We included variables possibly associated with DVT in the current algorithm to obtain accurate predictions. However, some limitations need to be considered when interpreting the findings of this study. First, there is a lack of detailed description of the variables regarding medication and lifestyle during hospitalization, such as antiplatelet, anticoagulant, antihypertensive, hypoglycemic, chemotherapy, antibiotics, diets, and physical activity, which may lead to some confounding effects. Second, we are unable to obtain symptoms and signs such as pain, cramping, heaviness, pruritus, and varicose veins at the site of DVT, which can hinder a more comprehensive analysis. Although vascular ultrasonography has gradually replaced venous angiography and is widely used, this method is not the “golden standard”. As a result, the possibility of a false positive or false negative in DVT diagnoses cannot be ruled out in this study. In addition, it was difficult for us to include all variables that may affect the statistical results.

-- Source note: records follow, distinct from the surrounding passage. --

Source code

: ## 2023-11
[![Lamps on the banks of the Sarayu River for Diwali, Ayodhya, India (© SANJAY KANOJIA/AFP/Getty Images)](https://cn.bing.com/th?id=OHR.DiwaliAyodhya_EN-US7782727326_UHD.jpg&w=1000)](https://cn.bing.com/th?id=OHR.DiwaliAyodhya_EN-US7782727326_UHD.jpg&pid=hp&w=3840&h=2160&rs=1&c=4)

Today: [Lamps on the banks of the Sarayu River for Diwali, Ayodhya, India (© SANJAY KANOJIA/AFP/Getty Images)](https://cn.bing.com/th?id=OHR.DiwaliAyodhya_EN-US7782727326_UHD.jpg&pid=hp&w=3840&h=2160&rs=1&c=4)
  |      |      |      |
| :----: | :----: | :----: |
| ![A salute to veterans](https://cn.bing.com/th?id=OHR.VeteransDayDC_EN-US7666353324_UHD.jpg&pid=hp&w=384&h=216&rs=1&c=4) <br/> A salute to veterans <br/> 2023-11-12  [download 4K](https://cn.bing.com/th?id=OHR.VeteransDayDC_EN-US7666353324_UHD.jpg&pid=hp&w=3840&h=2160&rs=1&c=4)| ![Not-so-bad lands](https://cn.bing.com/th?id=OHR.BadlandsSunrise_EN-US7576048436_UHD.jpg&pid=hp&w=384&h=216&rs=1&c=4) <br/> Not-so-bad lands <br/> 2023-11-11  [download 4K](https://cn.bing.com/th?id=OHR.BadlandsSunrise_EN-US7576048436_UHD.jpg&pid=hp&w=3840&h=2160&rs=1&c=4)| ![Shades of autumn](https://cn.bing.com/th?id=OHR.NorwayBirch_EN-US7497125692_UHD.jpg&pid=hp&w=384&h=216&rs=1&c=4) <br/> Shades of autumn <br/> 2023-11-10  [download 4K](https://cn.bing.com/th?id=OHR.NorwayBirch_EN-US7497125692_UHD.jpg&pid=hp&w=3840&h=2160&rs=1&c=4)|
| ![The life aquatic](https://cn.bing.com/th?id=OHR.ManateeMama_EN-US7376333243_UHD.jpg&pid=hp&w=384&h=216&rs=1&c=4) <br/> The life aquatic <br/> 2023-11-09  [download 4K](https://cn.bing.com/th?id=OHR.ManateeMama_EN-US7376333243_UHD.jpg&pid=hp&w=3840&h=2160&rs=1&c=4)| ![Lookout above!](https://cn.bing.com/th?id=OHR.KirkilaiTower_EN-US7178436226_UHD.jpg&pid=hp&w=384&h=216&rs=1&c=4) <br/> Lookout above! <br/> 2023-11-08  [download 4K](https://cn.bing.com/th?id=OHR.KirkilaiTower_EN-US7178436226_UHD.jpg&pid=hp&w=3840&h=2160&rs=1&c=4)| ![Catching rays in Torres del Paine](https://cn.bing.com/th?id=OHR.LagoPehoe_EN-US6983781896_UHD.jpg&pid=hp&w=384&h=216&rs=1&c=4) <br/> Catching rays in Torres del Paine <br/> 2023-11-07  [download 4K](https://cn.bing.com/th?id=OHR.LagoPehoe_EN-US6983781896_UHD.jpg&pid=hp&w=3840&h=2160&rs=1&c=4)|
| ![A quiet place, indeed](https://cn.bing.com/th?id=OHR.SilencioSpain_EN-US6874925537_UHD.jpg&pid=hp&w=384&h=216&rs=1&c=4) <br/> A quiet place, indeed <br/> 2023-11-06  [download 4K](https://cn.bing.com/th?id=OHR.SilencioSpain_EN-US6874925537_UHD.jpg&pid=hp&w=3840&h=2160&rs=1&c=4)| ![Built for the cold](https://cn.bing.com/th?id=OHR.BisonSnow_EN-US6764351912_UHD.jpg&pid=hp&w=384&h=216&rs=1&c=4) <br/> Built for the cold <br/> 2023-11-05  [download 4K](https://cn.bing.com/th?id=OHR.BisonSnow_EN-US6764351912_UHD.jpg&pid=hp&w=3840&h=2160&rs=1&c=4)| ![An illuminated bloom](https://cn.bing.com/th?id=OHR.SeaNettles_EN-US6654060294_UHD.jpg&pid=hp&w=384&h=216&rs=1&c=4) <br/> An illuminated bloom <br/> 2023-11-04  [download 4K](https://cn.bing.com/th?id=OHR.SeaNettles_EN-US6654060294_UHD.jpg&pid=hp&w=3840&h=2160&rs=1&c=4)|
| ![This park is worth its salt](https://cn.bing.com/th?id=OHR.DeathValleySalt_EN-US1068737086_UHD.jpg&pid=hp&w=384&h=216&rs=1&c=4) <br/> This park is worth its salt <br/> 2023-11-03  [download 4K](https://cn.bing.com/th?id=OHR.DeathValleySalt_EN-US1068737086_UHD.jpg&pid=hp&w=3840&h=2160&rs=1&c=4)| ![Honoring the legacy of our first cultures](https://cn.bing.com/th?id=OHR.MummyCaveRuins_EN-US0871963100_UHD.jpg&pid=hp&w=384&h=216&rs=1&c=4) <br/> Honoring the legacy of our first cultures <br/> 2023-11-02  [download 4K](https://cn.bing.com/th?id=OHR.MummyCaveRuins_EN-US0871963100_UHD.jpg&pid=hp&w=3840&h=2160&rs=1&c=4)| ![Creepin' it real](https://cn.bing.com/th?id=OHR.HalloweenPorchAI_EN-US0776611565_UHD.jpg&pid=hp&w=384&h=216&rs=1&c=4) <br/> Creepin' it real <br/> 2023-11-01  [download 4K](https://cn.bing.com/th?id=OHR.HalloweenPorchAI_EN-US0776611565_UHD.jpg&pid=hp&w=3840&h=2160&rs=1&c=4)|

The relationship between variables and DVT is correlation, not causation. Therefore, the findings should be interpreted in the context of the clinical situation. Furthermore, no external datasets were used for validation in this study and all models were validated only with cross-validation and a test set during training. Finally, this study lacks comparability with previous studies due to the high variability and lack of sharing of medical data across hospitals. Therefore, the creation of large-scale databases that can be freely accessed plays a vital role in future research and attention should be paid to standardised data management.

Conclusions

Age, hypertension, fibrinogen, surgical grade, platelets, T triacylglycerol, free fatty acid, d-dimer, globulin ratio, and diabetes are potentially important predictors of DVT. On our data set, the XGBoost model is the most effective in predicting the occurrence of DVT in patients with lower extremity fractures during hospitalization while it still needs external verification research before clinical application.